Collected data

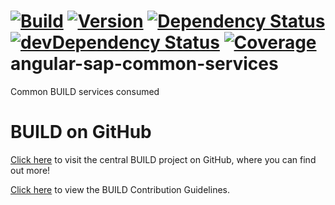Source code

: [![Build](https://img.shields.io/travis/sapbuild/angular-sap-common-services.svg?style=flat-square)](http://travis-ci.org/sapbuild/angular-sap-common-services)
[![Version](https://img.shields.io/npm/v/angular-sap-common-services.svg?style=flat-square)](https://npmjs.org/package/angular-sap-common-services)
[![Dependency Status](https://david-dm.org/sapbuild/angular-sap-common-services.svg)](https://david-dm.org/sapbuild/angular-sap-common-services)
[![devDependency Status](https://david-dm.org/sapbuild/angular-sap-common-services/dev-status.svg)](https://david-dm.org/sapbuild/angular-sap-common-services#info=devDependencies)
[![Coverage](https://img.shields.io/coveralls/sapbuild/angular-sap-common-services/master.svg?style=flat-square)](https://coveralls.io/r/sapbuild/angular-sap-common-services?branch=master)
angular-sap-common-services
==========================

Common BUILD services consumed



# BUILD on GitHub

[Click here](https://github.com/SAP/BUILD) to visit the central BUILD project on GitHub, where you can find out more!

[Click here](https://github.com/SAP/BUILD/blob/master/Contributing.md) to view the BUILD Contribution Guidelines.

- Action item: Please give the number of lines above that contain the string "Status", and nothing more.

- Answer to the exercise: 2